Each line from the start of the entries through the line that contains "Aktualisieren, Installieren und" should be output exactly, please.

Records provided:
= Beginning of Section =

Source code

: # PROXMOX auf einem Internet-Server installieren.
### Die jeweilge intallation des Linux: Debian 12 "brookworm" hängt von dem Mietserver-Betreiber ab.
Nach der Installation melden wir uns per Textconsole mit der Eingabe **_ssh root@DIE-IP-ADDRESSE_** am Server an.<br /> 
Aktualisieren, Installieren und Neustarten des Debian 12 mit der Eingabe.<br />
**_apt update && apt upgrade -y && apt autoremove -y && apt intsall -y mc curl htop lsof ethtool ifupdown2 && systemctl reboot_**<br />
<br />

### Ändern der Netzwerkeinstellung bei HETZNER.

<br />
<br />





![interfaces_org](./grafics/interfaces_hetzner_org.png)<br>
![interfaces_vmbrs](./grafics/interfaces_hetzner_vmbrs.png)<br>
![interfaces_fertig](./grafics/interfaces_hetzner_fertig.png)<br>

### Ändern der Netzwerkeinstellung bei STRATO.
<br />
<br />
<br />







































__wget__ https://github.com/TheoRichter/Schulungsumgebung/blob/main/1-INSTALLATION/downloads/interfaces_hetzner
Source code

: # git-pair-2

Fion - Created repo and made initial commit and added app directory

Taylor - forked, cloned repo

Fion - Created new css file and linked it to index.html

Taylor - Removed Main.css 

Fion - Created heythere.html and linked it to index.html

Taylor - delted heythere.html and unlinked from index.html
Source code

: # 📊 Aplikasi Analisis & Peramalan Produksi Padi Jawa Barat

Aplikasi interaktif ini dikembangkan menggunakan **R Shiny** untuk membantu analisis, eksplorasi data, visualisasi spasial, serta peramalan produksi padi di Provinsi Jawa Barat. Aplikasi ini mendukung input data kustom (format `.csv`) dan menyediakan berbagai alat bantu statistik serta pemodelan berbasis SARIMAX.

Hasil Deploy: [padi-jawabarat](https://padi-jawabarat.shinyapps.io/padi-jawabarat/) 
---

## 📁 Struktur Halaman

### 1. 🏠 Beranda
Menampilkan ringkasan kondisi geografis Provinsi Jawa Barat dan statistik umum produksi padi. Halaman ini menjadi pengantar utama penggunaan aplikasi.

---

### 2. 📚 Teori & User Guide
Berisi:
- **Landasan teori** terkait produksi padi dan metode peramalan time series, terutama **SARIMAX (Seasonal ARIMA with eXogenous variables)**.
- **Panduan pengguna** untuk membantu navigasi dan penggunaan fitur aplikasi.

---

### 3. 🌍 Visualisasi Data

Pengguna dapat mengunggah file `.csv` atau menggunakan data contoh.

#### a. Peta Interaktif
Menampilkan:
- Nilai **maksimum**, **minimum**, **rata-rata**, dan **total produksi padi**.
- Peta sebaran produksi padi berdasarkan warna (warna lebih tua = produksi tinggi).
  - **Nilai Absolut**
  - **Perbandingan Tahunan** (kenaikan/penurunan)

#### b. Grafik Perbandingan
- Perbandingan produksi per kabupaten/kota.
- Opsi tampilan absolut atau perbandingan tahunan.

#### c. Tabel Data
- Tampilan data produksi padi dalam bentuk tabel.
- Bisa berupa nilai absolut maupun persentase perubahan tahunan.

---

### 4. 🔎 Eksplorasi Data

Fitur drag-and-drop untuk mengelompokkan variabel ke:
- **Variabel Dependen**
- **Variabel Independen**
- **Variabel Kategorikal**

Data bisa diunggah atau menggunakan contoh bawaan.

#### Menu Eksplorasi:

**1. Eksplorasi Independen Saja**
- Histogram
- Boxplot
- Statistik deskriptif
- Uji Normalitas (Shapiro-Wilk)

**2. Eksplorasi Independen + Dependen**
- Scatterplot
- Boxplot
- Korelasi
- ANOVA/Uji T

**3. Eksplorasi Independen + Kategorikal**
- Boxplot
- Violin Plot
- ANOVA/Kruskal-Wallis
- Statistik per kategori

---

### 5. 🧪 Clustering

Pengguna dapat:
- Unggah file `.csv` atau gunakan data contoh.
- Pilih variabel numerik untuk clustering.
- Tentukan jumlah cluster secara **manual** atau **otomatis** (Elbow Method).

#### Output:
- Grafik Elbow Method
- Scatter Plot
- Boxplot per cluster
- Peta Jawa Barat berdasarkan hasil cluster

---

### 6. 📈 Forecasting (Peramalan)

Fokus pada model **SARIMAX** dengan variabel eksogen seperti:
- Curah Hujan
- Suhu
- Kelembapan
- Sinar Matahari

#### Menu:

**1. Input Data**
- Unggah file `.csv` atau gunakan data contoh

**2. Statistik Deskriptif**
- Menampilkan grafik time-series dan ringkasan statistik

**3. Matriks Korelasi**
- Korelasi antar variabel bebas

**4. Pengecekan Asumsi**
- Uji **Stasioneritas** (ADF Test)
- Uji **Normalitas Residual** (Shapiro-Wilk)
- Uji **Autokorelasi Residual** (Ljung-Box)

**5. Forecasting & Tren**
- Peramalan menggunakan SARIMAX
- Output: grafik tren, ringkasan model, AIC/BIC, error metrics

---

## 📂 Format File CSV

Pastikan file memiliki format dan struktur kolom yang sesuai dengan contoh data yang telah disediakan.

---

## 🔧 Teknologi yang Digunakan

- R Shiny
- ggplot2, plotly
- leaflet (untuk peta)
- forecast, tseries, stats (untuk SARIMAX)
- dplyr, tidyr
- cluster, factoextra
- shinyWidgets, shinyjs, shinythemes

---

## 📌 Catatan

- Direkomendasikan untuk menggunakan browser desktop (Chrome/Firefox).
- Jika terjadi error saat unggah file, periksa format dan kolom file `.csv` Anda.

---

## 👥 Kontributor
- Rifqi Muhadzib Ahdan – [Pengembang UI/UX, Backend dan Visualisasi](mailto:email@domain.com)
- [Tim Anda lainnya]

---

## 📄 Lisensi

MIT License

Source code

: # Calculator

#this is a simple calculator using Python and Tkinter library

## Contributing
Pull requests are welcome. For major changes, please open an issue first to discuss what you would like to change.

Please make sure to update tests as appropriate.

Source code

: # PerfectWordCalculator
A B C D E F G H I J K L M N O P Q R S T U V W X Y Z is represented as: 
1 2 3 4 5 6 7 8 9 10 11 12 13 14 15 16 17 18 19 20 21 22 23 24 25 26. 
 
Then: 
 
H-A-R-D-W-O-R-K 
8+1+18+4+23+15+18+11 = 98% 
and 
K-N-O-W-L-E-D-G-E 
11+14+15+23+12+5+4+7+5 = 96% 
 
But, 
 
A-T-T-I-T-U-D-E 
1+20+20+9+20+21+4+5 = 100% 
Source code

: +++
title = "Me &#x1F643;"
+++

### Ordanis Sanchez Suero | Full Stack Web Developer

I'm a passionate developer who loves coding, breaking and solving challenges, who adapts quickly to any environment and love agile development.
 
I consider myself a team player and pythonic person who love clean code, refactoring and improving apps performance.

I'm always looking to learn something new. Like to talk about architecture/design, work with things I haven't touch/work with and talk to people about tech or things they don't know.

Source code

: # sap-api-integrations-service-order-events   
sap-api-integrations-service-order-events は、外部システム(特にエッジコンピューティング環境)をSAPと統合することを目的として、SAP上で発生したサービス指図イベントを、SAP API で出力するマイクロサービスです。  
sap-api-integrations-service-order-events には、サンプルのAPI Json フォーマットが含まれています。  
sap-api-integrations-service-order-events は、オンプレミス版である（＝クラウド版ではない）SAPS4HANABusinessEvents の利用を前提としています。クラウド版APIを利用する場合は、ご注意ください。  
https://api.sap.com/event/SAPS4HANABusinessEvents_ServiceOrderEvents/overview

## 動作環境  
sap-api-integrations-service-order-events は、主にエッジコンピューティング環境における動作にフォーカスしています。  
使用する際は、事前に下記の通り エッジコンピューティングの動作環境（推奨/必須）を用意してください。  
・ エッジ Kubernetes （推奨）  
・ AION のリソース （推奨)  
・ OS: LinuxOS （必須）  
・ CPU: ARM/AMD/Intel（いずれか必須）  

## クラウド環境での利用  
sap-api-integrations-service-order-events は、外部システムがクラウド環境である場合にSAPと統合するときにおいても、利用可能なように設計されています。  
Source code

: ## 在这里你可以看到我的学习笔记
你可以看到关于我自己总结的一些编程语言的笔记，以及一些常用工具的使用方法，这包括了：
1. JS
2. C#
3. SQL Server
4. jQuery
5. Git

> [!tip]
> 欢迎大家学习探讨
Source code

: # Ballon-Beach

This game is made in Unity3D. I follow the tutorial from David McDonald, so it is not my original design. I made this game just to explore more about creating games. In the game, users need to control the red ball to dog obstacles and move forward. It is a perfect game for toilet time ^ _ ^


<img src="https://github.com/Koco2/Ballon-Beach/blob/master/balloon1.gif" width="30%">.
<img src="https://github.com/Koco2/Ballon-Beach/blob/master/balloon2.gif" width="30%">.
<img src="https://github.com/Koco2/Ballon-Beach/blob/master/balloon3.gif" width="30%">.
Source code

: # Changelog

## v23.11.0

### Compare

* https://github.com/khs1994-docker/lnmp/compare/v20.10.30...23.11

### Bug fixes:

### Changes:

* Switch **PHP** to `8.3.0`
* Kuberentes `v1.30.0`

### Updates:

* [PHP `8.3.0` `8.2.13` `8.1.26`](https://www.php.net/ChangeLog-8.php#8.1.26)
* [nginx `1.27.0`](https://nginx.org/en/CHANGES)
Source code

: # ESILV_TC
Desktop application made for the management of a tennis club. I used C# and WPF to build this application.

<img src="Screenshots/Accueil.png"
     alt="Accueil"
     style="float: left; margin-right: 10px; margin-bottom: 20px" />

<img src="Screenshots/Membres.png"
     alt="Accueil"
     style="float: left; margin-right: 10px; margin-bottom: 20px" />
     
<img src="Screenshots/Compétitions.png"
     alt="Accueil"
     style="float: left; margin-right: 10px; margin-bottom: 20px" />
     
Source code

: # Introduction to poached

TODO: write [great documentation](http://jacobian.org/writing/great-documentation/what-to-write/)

= End of Section =

Result below:
Source code

: # PROXMOX auf einem Internet-Server installieren.
### Die jeweilge intallation des Linux: Debian 12 "brookworm" hängt von dem Mietserver-Betreiber ab.
Nach der Installation melden wir uns per Textconsole mit der Eingabe **_ssh root@DIE-IP-ADDRESSE_** am Server an.<br /> 
Aktualisieren, Installieren und Neustarten des Debian 12 mit der Eingabe.<br />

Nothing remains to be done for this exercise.